Le système de réserves fractionnaires est un système bancaire où les banques n’ont besoin de conserver qu’une fraction des dépôts de leurs clients sous forme de réserves, et peuvent utiliser le reste pour accorder des prêts. Pour résumé, c’est grâce à ce système que les banques peuvent générer des profits.
Exemple de fonctionnement du système de réserves fractionnaires
Imaginons qu’une banque ait 1000 euros en dépôt. Si le taux de réserve requis est de 10%, la banque doit conserver 100 euros en réserve et peut prêter les 900 euros restants. Si l’emprunteur dépose ensuite ces 900 euros dans la même ou une autre banque, cette dernière peut à son tour prêter 810 euros (90% de 900 euros). Ce processus peut se répéter à l’infini, créant ainsi une quantité de monnaie bien supérieure au dépôt initial.
Histoire et évolution du système de réserves fractionnaires
Dans l’histoire économique, il est admis que la première banque centrale fonctionnant sur le système de réserves fractionnaires fût la « Sveriges Riksbank » créée en Suède en 1668. Cependant, il existait déjà des formes plus rudimentaires de ce système, notamment à travers les activités de l’usure que certaines personnes pratiquaient. En fait, rappelons que l’Église interdisait l’usure en se basant sur les Saintes Écritures d’une part et sur la critique du prêt à intérêt dénoncé par Aristote (cf Chrémastique).

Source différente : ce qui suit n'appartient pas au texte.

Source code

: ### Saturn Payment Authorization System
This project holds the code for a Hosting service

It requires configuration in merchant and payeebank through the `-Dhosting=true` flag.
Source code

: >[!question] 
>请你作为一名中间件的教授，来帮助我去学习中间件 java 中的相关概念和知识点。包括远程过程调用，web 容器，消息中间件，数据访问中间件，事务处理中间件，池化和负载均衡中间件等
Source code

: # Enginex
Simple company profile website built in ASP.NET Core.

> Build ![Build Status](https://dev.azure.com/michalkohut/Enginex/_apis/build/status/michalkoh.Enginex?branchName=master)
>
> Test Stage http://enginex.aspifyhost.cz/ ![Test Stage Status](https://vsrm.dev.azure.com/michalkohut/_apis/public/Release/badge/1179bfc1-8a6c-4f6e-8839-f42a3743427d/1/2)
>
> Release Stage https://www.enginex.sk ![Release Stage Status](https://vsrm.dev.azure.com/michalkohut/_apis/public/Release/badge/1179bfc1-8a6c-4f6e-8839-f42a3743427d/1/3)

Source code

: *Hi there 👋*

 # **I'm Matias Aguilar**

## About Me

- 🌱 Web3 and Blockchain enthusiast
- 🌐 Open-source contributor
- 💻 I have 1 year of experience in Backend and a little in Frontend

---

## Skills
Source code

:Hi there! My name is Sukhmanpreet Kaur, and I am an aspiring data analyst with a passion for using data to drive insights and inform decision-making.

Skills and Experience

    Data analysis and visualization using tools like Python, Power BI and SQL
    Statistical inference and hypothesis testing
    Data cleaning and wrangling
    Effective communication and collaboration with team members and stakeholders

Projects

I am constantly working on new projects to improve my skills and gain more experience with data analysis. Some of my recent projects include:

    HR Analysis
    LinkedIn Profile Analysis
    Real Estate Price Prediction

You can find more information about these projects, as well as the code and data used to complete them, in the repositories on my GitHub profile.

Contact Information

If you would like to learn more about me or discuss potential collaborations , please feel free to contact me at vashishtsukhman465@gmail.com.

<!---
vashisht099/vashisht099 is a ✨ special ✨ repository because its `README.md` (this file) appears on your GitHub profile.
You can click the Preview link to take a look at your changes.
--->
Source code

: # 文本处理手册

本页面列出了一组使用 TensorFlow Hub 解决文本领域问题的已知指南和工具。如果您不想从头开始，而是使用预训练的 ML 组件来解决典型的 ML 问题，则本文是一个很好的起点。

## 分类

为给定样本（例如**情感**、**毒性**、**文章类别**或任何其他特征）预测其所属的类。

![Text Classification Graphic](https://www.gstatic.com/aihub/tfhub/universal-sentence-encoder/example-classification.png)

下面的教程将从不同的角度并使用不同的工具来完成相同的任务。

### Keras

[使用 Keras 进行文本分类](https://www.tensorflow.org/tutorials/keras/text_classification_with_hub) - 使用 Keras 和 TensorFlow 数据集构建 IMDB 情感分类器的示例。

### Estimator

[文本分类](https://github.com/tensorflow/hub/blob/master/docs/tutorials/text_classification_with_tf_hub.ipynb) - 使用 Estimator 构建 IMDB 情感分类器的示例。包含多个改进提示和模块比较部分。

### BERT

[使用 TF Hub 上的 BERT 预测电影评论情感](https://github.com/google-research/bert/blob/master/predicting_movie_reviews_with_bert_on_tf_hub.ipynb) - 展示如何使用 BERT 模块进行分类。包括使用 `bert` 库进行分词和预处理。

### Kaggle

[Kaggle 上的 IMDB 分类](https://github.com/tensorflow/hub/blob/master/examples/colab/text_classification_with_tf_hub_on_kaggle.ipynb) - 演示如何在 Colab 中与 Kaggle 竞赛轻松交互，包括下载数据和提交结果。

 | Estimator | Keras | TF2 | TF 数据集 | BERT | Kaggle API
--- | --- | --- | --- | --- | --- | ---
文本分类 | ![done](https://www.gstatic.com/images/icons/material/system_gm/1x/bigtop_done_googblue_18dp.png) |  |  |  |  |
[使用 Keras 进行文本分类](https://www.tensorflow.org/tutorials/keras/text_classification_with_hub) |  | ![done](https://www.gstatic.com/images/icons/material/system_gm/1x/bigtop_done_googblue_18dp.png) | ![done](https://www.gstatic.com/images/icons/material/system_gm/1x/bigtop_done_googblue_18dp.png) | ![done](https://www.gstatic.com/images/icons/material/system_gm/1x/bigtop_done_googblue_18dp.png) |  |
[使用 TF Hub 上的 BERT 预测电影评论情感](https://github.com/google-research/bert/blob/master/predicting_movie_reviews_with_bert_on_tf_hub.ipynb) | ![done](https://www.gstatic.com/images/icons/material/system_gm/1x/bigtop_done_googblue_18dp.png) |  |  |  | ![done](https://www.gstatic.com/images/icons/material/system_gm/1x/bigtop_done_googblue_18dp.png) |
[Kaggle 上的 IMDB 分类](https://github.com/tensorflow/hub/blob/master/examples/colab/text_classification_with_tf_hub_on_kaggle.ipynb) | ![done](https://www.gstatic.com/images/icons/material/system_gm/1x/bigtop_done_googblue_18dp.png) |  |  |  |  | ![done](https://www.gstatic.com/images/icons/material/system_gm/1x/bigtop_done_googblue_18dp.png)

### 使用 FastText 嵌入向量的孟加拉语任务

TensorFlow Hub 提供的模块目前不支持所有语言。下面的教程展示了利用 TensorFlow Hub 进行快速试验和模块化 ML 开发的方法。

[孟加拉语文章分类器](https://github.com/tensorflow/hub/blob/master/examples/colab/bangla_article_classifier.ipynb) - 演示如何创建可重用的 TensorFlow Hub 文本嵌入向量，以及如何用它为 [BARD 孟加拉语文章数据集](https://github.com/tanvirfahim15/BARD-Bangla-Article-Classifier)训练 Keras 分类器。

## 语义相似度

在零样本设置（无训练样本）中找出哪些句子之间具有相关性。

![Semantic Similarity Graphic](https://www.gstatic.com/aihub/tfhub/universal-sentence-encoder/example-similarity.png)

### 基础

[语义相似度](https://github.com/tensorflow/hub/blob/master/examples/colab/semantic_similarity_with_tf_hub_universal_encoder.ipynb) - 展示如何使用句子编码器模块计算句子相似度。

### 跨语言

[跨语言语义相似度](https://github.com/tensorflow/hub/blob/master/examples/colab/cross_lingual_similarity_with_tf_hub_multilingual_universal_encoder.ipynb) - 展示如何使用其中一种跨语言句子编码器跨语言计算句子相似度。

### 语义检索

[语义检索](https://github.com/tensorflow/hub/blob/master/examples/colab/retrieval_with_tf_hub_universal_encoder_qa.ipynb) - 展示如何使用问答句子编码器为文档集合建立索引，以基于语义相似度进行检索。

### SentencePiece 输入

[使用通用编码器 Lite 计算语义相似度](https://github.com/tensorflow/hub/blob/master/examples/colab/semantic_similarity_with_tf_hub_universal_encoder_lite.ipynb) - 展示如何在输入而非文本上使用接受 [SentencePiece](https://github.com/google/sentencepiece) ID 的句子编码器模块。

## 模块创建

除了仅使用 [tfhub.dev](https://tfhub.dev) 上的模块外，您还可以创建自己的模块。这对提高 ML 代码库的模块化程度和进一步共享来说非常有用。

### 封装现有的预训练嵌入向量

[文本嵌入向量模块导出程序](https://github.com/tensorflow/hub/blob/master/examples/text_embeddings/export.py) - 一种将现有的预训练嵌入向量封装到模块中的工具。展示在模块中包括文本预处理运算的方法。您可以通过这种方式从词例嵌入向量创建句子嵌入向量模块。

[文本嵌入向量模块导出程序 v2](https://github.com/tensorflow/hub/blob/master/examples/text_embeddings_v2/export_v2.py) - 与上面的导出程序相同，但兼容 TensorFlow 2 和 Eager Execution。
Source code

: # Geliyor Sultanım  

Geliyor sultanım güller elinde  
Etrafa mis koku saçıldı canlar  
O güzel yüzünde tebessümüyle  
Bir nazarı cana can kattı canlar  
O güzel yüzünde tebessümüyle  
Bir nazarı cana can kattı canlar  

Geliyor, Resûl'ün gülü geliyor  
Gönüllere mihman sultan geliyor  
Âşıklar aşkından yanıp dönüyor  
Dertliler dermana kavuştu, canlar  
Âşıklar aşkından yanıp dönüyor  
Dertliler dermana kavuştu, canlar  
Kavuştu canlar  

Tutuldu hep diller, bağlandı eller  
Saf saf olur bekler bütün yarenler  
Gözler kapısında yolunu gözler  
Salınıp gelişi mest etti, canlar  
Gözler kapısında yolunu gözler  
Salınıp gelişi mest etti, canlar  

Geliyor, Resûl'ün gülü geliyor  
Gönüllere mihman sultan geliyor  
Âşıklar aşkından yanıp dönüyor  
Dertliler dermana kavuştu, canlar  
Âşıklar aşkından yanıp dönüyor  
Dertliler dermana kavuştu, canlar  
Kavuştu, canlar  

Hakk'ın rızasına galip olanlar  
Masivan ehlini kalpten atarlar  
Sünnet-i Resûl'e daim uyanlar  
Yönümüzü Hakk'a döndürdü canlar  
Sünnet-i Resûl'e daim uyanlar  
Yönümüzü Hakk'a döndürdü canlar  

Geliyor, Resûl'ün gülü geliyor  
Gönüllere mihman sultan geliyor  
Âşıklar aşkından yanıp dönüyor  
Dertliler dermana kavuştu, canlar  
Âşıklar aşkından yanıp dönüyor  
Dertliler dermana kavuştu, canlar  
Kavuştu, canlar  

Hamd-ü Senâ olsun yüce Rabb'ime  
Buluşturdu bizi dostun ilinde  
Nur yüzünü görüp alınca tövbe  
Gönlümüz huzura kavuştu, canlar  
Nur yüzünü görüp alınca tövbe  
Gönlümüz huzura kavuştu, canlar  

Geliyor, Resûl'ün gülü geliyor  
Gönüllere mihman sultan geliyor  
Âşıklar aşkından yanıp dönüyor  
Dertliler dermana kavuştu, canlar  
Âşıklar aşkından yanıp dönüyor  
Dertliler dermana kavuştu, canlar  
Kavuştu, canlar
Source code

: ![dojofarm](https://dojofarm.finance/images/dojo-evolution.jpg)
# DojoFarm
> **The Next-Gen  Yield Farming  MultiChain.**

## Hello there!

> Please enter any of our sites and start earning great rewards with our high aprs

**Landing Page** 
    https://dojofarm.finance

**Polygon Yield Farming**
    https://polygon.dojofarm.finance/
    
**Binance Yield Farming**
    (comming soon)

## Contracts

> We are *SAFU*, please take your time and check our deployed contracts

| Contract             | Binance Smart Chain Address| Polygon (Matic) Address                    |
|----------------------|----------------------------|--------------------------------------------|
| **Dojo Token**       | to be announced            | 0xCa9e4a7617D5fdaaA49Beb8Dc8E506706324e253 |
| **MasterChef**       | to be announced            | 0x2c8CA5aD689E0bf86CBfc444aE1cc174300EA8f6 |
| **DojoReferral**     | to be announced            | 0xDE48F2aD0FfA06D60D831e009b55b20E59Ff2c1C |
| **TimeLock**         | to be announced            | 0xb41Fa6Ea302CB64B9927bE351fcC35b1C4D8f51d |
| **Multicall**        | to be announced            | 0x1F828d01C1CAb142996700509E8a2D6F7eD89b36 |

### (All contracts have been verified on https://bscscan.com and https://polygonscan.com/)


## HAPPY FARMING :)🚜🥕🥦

Le fait de prêter contre des intérêts était alors considéré comme une pratique injuste qui profite de la faiblesse des plus pauvres pour s’enrichir. De fait, l’Islam et la chrétienté ont rejeté fortement l’utilisation de l’usure bien que l’on pouvait en trouver des formes au cours des XVIe et XVIIe siècles en Europe, avec des places financières et commerciales comme Florence, Venise ou encore Amsterdam. Ces places qui ont favorisé les échanges monétaires ont joué un rôle important dans le développement du secteur bancaire.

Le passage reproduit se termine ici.